Excerpted data below:
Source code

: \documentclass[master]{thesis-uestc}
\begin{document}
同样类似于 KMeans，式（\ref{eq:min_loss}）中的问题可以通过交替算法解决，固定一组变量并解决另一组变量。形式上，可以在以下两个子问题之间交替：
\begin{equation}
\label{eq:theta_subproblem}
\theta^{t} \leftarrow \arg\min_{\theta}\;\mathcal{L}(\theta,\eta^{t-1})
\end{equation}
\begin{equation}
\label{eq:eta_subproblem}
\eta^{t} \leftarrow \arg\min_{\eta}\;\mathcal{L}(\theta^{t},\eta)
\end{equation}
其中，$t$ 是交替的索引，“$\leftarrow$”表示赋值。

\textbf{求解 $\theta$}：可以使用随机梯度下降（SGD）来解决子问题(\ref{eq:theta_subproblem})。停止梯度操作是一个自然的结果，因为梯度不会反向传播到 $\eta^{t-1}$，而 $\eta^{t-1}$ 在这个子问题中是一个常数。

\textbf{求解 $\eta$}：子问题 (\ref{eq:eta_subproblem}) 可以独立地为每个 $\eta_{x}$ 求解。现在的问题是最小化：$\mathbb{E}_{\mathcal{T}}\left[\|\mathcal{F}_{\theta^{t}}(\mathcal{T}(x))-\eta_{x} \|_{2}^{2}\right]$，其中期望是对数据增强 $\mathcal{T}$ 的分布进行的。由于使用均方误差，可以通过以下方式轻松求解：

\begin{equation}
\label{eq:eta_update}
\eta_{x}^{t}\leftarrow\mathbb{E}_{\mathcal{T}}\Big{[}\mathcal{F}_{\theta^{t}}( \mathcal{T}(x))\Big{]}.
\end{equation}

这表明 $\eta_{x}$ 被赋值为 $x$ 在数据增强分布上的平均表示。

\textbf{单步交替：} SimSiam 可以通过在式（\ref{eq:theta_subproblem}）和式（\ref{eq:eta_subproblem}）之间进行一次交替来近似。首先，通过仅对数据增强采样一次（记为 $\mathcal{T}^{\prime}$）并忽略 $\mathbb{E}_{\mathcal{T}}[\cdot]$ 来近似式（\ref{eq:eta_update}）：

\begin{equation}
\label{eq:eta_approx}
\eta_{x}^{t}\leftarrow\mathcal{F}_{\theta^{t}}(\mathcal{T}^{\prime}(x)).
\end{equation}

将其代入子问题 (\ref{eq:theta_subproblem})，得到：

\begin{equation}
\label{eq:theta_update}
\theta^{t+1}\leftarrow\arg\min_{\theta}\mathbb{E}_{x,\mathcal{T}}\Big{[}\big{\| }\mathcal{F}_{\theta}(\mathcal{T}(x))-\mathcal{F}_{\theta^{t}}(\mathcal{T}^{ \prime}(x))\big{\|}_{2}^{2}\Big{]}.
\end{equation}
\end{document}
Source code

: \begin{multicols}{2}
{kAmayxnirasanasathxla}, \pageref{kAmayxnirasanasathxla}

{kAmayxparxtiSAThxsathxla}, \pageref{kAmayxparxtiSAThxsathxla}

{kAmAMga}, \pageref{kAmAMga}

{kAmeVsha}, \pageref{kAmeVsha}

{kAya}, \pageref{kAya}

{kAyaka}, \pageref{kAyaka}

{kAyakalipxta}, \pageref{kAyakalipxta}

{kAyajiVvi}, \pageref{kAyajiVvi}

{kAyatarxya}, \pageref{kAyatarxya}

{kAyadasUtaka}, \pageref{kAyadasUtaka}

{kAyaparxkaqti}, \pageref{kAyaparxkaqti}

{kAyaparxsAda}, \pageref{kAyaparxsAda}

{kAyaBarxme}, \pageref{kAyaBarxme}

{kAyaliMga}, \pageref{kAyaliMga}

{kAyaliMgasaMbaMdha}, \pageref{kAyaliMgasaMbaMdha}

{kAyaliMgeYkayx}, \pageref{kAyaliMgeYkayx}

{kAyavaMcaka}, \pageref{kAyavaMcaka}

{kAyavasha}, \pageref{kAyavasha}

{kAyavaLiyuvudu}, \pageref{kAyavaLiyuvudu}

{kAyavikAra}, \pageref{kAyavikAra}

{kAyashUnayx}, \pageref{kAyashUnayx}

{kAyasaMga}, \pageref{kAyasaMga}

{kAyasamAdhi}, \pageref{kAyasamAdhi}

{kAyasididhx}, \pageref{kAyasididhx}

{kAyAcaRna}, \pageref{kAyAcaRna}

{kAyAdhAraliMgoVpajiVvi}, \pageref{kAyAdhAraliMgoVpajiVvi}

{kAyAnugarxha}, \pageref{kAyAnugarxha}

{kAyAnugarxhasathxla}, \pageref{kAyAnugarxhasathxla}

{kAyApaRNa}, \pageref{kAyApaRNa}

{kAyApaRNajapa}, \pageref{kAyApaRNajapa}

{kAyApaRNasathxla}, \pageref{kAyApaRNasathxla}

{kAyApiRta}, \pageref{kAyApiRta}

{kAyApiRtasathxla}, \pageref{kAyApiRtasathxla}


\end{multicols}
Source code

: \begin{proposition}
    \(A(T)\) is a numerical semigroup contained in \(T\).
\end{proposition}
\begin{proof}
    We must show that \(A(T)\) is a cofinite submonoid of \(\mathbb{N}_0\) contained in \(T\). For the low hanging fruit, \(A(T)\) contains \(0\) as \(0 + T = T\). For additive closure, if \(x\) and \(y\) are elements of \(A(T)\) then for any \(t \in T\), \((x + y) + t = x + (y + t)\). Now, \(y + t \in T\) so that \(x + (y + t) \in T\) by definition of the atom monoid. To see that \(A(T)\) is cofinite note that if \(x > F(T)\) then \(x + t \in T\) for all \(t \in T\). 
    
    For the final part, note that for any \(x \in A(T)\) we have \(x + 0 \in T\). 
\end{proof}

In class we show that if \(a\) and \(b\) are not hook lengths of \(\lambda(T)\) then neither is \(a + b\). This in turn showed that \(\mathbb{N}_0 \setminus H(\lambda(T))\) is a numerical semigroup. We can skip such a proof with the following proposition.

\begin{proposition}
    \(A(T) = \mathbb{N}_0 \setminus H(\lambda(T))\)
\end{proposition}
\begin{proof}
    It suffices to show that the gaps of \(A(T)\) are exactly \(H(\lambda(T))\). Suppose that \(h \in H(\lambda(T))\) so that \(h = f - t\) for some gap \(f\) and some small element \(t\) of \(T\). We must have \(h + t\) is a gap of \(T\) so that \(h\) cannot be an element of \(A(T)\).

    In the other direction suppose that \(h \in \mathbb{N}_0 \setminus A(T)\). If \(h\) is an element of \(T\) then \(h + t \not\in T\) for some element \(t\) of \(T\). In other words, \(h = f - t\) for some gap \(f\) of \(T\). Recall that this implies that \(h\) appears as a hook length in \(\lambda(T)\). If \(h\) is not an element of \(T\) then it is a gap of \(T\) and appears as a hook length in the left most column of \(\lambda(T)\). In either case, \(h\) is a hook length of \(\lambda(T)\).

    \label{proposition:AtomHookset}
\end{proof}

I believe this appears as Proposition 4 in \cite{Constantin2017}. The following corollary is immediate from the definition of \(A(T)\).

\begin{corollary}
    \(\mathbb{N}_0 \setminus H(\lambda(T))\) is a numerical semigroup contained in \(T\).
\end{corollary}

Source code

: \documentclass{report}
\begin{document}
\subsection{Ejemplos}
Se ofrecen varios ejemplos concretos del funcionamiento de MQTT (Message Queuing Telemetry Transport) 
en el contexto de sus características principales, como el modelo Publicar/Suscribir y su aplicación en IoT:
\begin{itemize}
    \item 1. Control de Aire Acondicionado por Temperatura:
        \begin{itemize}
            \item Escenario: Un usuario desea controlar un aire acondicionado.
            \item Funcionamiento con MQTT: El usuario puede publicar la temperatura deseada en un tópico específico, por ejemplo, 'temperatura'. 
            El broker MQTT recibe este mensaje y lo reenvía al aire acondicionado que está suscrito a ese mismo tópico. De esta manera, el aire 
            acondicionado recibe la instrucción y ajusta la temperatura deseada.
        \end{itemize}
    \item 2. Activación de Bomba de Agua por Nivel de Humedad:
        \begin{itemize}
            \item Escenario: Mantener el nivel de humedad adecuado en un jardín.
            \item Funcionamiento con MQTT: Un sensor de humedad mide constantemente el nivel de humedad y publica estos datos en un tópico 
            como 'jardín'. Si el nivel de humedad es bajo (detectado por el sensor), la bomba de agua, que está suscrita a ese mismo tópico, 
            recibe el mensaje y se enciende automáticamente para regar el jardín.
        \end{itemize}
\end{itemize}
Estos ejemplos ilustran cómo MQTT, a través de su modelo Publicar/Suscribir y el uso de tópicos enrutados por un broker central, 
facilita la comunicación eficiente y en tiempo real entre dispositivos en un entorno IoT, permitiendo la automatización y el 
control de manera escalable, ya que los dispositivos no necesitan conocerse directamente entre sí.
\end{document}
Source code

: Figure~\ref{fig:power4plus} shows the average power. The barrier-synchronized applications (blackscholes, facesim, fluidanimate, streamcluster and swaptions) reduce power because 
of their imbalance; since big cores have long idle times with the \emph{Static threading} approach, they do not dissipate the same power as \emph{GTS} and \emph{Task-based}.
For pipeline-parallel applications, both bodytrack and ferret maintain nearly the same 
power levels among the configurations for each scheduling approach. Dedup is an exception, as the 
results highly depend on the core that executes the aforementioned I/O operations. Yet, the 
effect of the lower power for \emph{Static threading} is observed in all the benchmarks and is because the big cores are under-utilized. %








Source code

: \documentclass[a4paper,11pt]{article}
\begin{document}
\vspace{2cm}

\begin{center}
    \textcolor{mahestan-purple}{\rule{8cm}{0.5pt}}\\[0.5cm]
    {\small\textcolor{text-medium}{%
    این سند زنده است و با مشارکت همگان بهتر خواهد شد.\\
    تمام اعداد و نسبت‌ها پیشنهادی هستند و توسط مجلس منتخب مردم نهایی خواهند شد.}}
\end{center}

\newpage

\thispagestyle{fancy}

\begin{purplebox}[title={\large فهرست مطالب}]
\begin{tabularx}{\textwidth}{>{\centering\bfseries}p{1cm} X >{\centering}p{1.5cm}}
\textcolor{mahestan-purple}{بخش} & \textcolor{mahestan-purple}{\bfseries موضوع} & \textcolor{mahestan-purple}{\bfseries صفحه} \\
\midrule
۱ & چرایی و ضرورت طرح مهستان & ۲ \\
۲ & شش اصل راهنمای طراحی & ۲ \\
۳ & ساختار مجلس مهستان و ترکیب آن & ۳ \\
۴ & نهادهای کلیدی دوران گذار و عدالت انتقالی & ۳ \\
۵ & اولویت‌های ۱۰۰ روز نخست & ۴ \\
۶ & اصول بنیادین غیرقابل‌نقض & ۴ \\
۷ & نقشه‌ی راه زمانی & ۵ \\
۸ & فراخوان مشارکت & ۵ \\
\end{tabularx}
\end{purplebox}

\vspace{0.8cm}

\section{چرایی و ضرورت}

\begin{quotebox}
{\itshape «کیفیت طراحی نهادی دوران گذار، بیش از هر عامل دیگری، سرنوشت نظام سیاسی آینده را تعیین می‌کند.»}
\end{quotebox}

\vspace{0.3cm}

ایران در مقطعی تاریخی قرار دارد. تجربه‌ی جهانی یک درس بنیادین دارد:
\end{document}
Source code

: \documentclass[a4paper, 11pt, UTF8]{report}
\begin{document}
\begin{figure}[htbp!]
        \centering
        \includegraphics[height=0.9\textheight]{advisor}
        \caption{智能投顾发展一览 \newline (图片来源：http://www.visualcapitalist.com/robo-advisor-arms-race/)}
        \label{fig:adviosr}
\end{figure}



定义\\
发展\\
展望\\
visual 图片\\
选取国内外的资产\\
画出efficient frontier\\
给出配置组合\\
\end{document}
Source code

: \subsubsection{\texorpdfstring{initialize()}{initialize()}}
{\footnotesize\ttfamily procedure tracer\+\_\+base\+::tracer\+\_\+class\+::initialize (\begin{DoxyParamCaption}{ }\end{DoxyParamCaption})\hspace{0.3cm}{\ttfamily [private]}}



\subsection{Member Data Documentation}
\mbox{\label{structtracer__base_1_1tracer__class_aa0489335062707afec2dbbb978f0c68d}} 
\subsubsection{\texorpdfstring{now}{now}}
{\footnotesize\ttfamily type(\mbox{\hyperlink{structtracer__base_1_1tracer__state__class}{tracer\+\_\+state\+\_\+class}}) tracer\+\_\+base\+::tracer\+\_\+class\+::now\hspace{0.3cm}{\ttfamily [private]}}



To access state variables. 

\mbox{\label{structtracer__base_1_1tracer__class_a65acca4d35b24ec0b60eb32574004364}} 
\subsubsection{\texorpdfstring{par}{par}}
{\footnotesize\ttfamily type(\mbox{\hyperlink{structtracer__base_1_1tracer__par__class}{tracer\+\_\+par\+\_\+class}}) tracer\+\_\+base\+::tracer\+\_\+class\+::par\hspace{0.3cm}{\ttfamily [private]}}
End of Excerpted data.
## Description of the task
Report all lines above with "sensor".

## Completed exercise
            \item Funcionamiento con MQTT: Un sensor de humedad mide constantemente el nivel de humedad y publica estos datos en un tópico 
            como 'jardín'. Si el nivel de humedad es bajo (detectado por el sensor), la bomba de agua, que está suscrita a ese mismo tópico, 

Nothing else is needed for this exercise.